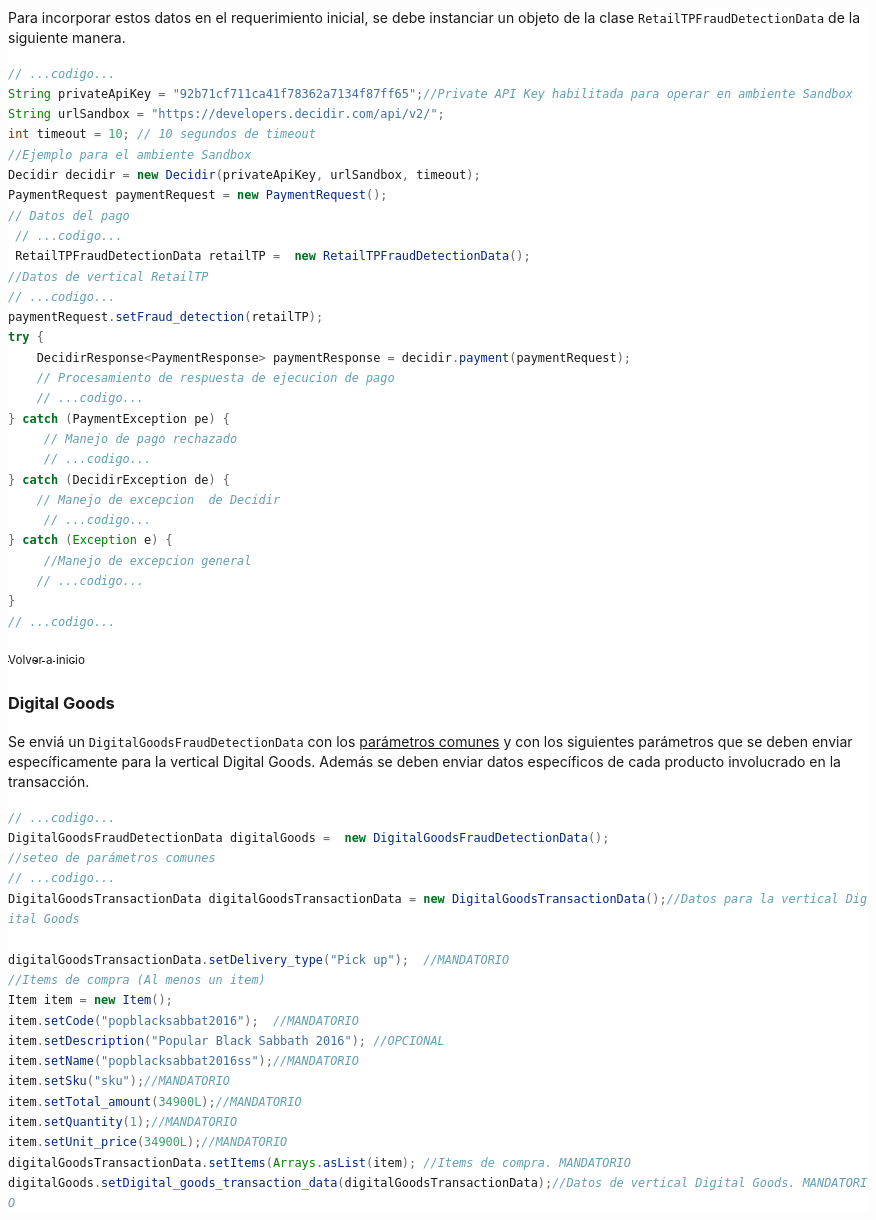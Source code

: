Para incorporar estos datos en el requerimiento inicial, se debe instanciar un objeto de la clase `RetailTPFraudDetectionData` de la siguiente manera.

```java
// ...codigo...
String privateApiKey = "92b71cf711ca41f78362a7134f87ff65";//Private API Key habilitada para operar en ambiente Sandbox
String urlSandbox = "https://developers.decidir.com/api/v2/";
int timeout = 10; // 10 segundos de timeout
//Ejemplo para el ambiente Sandbox
Decidir decidir = new Decidir(privateApiKey, urlSandbox, timeout);
PaymentRequest paymentRequest = new PaymentRequest();
// Datos del pago
 // ...codigo...
 RetailTPFraudDetectionData retailTP =  new RetailTPFraudDetectionData();
//Datos de vertical RetailTP
// ...codigo...
paymentRequest.setFraud_detection(retailTP);
try {
	DecidirResponse<PaymentResponse> paymentResponse = decidir.payment(paymentRequest);
	// Procesamiento de respuesta de ejecucion de pago
	// ...codigo...
} catch (PaymentException pe) {
	 // Manejo de pago rechazado
	 // ...codigo...
} catch (DecidirException de) {
	// Manejo de excepcion  de Decidir
	 // ...codigo...
} catch (Exception e) {
	 //Manejo de excepcion general
	// ...codigo...
}
// ...codigo...
```

[<sub>Volver a inicio</sub>](#inicio)

<a name="digital-goods"></a>

### Digital Goods

Se enviá un `DigitalGoodsFraudDetectionData` con los [parámetros comunes](#parametros-comunes) y con los siguientes parámetros que se deben enviar específicamente para la vertical Digital Goods. Además se deben enviar datos específicos de cada producto involucrado en la transacción.

```java
// ...codigo...
DigitalGoodsFraudDetectionData digitalGoods =  new DigitalGoodsFraudDetectionData();
//seteo de parámetros comunes
// ...codigo...
DigitalGoodsTransactionData digitalGoodsTransactionData = new DigitalGoodsTransactionData();//Datos para la vertical Digital Goods

digitalGoodsTransactionData.setDelivery_type("Pick up");  //MANDATORIO
//Items de compra (Al menos un item)
Item item = new Item();
item.setCode("popblacksabbat2016");  //MANDATORIO
item.setDescription("Popular Black Sabbath 2016"); //OPCIONAL
item.setName("popblacksabbat2016ss");//MANDATORIO
item.setSku("sku");//MANDATORIO
item.setTotal_amount(34900L);//MANDATORIO
item.setQuantity(1);//MANDATORIO
item.setUnit_price(34900L);//MANDATORIO
digitalGoodsTransactionData.setItems(Arrays.asList(item); //Items de compra. MANDATORIO
digitalGoods.setDigital_goods_transaction_data(digitalGoodsTransactionData);//Datos de vertical Digital Goods. MANDATORIO
```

========

*Work item:*
A word-for-word copy of the material is required; pictures stay out of it.

*Reply:*
Source code

:Para incorporar estos datos en el requerimiento inicial, se debe instanciar un objeto de la clase `RetailTPFraudDetectionData` de la siguiente manera.

```java
// ...codigo...
String privateApiKey = "92b71cf711ca41f78362a7134f87ff65";//Private API Key habilitada para operar en ambiente Sandbox
String urlSandbox = "https://developers.decidir.com/api/v2/";
int timeout = 10; // 10 segundos de timeout
//Ejemplo para el ambiente Sandbox
Decidir decidir = new Decidir(privateApiKey, urlSandbox, timeout);
PaymentRequest paymentRequest = new PaymentRequest();
// Datos del pago
 // ...codigo...
 RetailTPFraudDetectionData retailTP =  new RetailTPFraudDetectionData();
//Datos de vertical RetailTP
// ...codigo...
paymentRequest.setFraud_detection(retailTP);
try {
	DecidirResponse<PaymentResponse> paymentResponse = decidir.payment(paymentRequest);
	// Procesamiento de respuesta de ejecucion de pago
	// ...codigo...
} catch (PaymentException pe) {
	 // Manejo de pago rechazado
	 // ...codigo...
} catch (DecidirException de) {
	// Manejo de excepcion  de Decidir
	 // ...codigo...
} catch (Exception e) {
	 //Manejo de excepcion general
	// ...codigo...
}
// ...codigo...
```

[<sub>Volver a inicio</sub>](#inicio)

<a name="digital-goods"></a>

### Digital Goods

Se enviá un `DigitalGoodsFraudDetectionData` con los [parámetros comunes](#parametros-comunes) y con los siguientes parámetros que se deben enviar específicamente para la vertical Digital Goods. Además se deben enviar datos específicos de cada producto involucrado en la transacción.

```java
// ...codigo...
DigitalGoodsFraudDetectionData digitalGoods =  new DigitalGoodsFraudDetectionData();
//seteo de parámetros comunes
// ...codigo...
DigitalGoodsTransactionData digitalGoodsTransactionData = new DigitalGoodsTransactionData();//Datos para la vertical Digital Goods

digitalGoodsTransactionData.setDelivery_type("Pick up");  //MANDATORIO
//Items de compra (Al menos un item)
Item item = new Item();
item.setCode("popblacksabbat2016");  //MANDATORIO
item.setDescription("Popular Black Sabbath 2016"); //OPCIONAL
item.setName("popblacksabbat2016ss");//MANDATORIO
item.setSku("sku");//MANDATORIO
item.setTotal_amount(34900L);//MANDATORIO
item.setQuantity(1);//MANDATORIO
item.setUnit_price(34900L);//MANDATORIO
digitalGoodsTransactionData.setItems(Arrays.asList(item); //Items de compra. MANDATORIO
digitalGoods.setDigital_goods_transaction_data(digitalGoodsTransactionData);//Datos de vertical Digital Goods. MANDATORIO
```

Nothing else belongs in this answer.